**WHAT TO DO**:
Restate the records word for word. Include no pictures.

****************

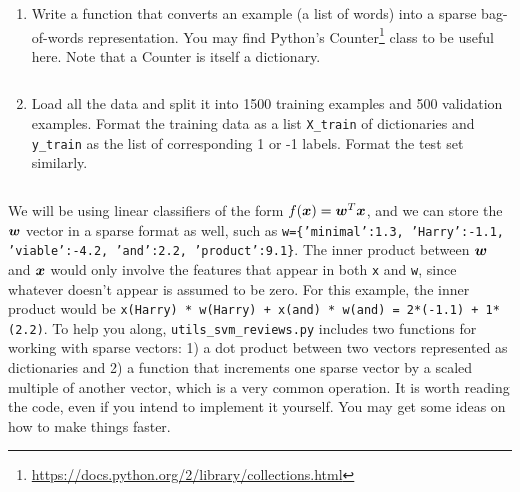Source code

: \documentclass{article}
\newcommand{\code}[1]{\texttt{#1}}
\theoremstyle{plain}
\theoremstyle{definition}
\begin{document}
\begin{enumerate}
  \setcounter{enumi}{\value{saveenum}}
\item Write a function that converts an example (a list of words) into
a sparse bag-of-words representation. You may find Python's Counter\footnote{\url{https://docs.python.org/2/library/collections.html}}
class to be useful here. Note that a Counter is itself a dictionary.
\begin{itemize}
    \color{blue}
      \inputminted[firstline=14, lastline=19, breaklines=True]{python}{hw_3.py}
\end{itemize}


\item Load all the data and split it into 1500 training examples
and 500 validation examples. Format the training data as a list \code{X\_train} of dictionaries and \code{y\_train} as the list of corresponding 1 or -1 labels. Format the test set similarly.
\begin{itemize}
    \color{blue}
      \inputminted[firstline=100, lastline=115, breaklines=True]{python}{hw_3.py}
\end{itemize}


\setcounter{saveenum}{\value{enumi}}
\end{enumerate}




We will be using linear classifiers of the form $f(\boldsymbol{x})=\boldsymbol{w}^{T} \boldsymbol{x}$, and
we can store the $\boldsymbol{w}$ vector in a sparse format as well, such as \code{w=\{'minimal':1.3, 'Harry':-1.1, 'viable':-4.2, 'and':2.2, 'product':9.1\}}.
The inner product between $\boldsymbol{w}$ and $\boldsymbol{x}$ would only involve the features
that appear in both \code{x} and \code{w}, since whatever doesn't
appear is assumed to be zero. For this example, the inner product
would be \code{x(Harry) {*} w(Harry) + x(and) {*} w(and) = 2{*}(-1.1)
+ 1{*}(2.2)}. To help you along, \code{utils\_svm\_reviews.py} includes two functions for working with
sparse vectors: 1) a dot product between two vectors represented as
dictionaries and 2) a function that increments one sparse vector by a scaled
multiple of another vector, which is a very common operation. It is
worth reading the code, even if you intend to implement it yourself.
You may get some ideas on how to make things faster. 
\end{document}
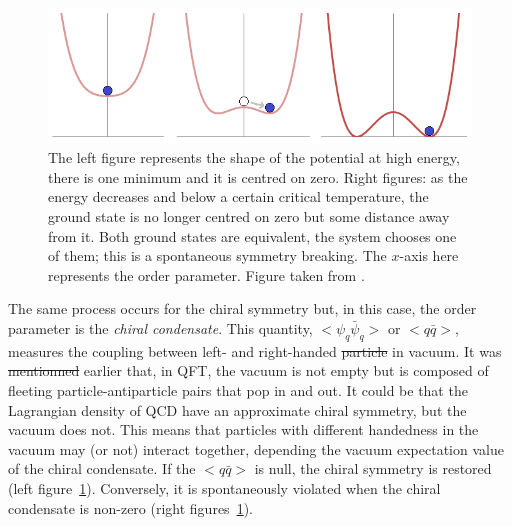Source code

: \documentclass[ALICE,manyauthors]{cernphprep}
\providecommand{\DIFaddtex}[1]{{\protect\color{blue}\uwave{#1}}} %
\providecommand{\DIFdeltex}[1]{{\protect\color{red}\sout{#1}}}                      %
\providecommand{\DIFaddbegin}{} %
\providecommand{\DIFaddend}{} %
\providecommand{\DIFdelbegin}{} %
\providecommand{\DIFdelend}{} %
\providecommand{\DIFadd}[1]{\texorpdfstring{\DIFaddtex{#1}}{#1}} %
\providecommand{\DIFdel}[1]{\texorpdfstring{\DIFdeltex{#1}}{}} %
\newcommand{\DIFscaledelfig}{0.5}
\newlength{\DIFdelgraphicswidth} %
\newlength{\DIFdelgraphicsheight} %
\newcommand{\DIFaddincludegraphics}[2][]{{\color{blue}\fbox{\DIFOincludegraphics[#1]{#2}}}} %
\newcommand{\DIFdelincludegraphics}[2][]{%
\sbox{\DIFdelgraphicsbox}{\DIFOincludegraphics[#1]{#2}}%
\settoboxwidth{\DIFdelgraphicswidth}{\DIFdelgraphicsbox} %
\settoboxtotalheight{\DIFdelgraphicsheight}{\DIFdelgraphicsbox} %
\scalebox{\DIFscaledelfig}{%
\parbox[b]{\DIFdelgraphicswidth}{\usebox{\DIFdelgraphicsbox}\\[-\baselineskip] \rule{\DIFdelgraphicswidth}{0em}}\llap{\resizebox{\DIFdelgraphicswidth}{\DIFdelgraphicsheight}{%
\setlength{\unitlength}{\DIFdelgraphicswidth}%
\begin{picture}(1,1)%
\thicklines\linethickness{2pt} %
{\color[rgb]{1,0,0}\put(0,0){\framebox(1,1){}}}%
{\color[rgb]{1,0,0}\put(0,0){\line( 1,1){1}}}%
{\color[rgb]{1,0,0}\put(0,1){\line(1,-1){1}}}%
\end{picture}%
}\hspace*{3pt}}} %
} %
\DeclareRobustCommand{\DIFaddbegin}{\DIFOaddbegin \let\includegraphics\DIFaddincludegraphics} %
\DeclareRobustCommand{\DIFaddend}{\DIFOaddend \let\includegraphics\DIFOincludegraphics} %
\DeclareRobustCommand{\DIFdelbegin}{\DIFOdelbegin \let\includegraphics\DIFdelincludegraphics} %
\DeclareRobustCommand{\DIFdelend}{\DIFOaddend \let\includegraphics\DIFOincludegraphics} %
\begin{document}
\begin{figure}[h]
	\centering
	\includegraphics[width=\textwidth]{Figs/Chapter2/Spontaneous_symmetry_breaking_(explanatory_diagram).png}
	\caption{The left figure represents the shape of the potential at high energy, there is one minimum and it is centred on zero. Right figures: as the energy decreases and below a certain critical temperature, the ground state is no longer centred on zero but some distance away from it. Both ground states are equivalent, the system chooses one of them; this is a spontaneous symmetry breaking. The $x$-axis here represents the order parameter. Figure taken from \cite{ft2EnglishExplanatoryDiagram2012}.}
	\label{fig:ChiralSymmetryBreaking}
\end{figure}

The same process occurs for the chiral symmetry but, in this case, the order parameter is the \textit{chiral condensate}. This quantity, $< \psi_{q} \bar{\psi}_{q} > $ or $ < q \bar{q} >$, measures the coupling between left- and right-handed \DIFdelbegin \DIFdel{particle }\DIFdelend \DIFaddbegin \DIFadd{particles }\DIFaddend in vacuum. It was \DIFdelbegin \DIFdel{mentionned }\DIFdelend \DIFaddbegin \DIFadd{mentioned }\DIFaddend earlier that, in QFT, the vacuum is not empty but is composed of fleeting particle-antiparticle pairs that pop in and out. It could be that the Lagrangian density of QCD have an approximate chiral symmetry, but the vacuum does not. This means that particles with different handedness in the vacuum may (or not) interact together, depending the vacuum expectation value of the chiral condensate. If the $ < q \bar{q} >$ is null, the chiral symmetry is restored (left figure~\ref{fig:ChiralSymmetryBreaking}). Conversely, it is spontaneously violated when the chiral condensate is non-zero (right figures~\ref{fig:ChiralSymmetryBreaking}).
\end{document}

****************

**REPLY**:
Source code

: \documentclass{article}
\newcommand{\code}[1]{\texttt{#1}}
\theoremstyle{plain}
\theoremstyle{definition}
\begin{document}
\begin{enumerate}
  \setcounter{enumi}{\value{saveenum}}
\item Write a function that converts an example (a list of words) into
a sparse bag-of-words representation. You may find Python's Counter\footnote{\url{https://docs.python.org/2/library/collections.html}}
class to be useful here. Note that a Counter is itself a dictionary.
\begin{itemize}
    \color{blue}
      \inputminted[firstline=14, lastline=19, breaklines=True]{python}{hw_3.py}
\end{itemize}


\item Load all the data and split it into 1500 training examples
and 500 validation examples. Format the training data as a list \code{X\_train} of dictionaries and \code{y\_train} as the list of corresponding 1 or -1 labels. Format the test set similarly.
\begin{itemize}
    \color{blue}
      \inputminted[firstline=100, lastline=115, breaklines=True]{python}{hw_3.py}
\end{itemize}


\setcounter{saveenum}{\value{enumi}}
\end{enumerate}




We will be using linear classifiers of the form $f(\boldsymbol{x})=\boldsymbol{w}^{T} \boldsymbol{x}$, and
we can store the $\boldsymbol{w}$ vector in a sparse format as well, such as \code{w=\{'minimal':1.3, 'Harry':-1.1, 'viable':-4.2, 'and':2.2, 'product':9.1\}}.
The inner product between $\boldsymbol{w}$ and $\boldsymbol{x}$ would only involve the features
that appear in both \code{x} and \code{w}, since whatever doesn't
appear is assumed to be zero. For this example, the inner product
would be \code{x(Harry) {*} w(Harry) + x(and) {*} w(and) = 2{*}(-1.1)
+ 1{*}(2.2)}. To help you along, \code{utils\_svm\_reviews.py} includes two functions for working with
sparse vectors: 1) a dot product between two vectors represented as
dictionaries and 2) a function that increments one sparse vector by a scaled
multiple of another vector, which is a very common operation. It is
worth reading the code, even if you intend to implement it yourself.
You may get some ideas on how to make things faster. 
\end{document}
Source code

: \documentclass[ALICE,manyauthors]{cernphprep}
\providecommand{\DIFaddtex}[1]{{\protect\color{blue}\uwave{#1}}} %
\providecommand{\DIFdeltex}[1]{{\protect\color{red}\sout{#1}}}                      %
\providecommand{\DIFaddbegin}{} %
\providecommand{\DIFaddend}{} %
\providecommand{\DIFdelbegin}{} %
\providecommand{\DIFdelend}{} %
\providecommand{\DIFadd}[1]{\texorpdfstring{\DIFaddtex{#1}}{#1}} %
\providecommand{\DIFdel}[1]{\texorpdfstring{\DIFdeltex{#1}}{}} %
\newcommand{\DIFscaledelfig}{0.5}
\newlength{\DIFdelgraphicswidth} %
\newlength{\DIFdelgraphicsheight} %
\newcommand{\DIFaddincludegraphics}[2][]{{\color{blue}\fbox{\DIFOincludegraphics[#1]{#2}}}} %
\newcommand{\DIFdelincludegraphics}[2][]{%
\sbox{\DIFdelgraphicsbox}{\DIFOincludegraphics[#1]{#2}}%
\settoboxwidth{\DIFdelgraphicswidth}{\DIFdelgraphicsbox} %
\settoboxtotalheight{\DIFdelgraphicsheight}{\DIFdelgraphicsbox} %
\scalebox{\DIFscaledelfig}{%
\parbox[b]{\DIFdelgraphicswidth}{\usebox{\DIFdelgraphicsbox}\\[-\baselineskip] \rule{\DIFdelgraphicswidth}{0em}}\llap{\resizebox{\DIFdelgraphicswidth}{\DIFdelgraphicsheight}{%
\setlength{\unitlength}{\DIFdelgraphicswidth}%
\begin{picture}(1,1)%
\thicklines\linethickness{2pt} %
{\color[rgb]{1,0,0}\put(0,0){\framebox(1,1){}}}%
{\color[rgb]{1,0,0}\put(0,0){\line( 1,1){1}}}%
{\color[rgb]{1,0,0}\put(0,1){\line(1,-1){1}}}%
\end{picture}%
}\hspace*{3pt}}} %
} %
\DeclareRobustCommand{\DIFaddbegin}{\DIFOaddbegin \let\includegraphics\DIFaddincludegraphics} %
\DeclareRobustCommand{\DIFaddend}{\DIFOaddend \let\includegraphics\DIFOincludegraphics} %
\DeclareRobustCommand{\DIFdelbegin}{\DIFOdelbegin \let\includegraphics\DIFdelincludegraphics} %
\DeclareRobustCommand{\DIFdelend}{\DIFOaddend \let\includegraphics\DIFOincludegraphics} %
\begin{document}
\begin{figure}[h]
	\centering
	\includegraphics[width=\textwidth]{Figs/Chapter2/Spontaneous_symmetry_breaking_(explanatory_diagram).png}
	\caption{The left figure represents the shape of the potential at high energy, there is one minimum and it is centred on zero. Right figures: as the energy decreases and below a certain critical temperature, the ground state is no longer centred on zero but some distance away from it. Both ground states are equivalent, the system chooses one of them; this is a spontaneous symmetry breaking. The $x$-axis here represents the order parameter. Figure taken from \cite{ft2EnglishExplanatoryDiagram2012}.}
	\label{fig:ChiralSymmetryBreaking}
\end{figure}

The same process occurs for the chiral symmetry but, in this case, the order parameter is the \textit{chiral condensate}. This quantity, $< \psi_{q} \bar{\psi}_{q} > $ or $ < q \bar{q} >$, measures the coupling between left- and right-handed \DIFdelbegin \DIFdel{particle }\DIFdelend \DIFaddbegin \DIFadd{particles }\DIFaddend in vacuum. It was \DIFdelbegin \DIFdel{mentionned }\DIFdelend \DIFaddbegin \DIFadd{mentioned }\DIFaddend earlier that, in QFT, the vacuum is not empty but is composed of fleeting particle-antiparticle pairs that pop in and out. It could be that the Lagrangian density of QCD have an approximate chiral symmetry, but the vacuum does not. This means that particles with different handedness in the vacuum may (or not) interact together, depending the vacuum expectation value of the chiral condensate. If the $ < q \bar{q} >$ is null, the chiral symmetry is restored (left figure~\ref{fig:ChiralSymmetryBreaking}). Conversely, it is spontaneously violated when the chiral condensate is non-zero (right figures~\ref{fig:ChiralSymmetryBreaking}).
\end{document}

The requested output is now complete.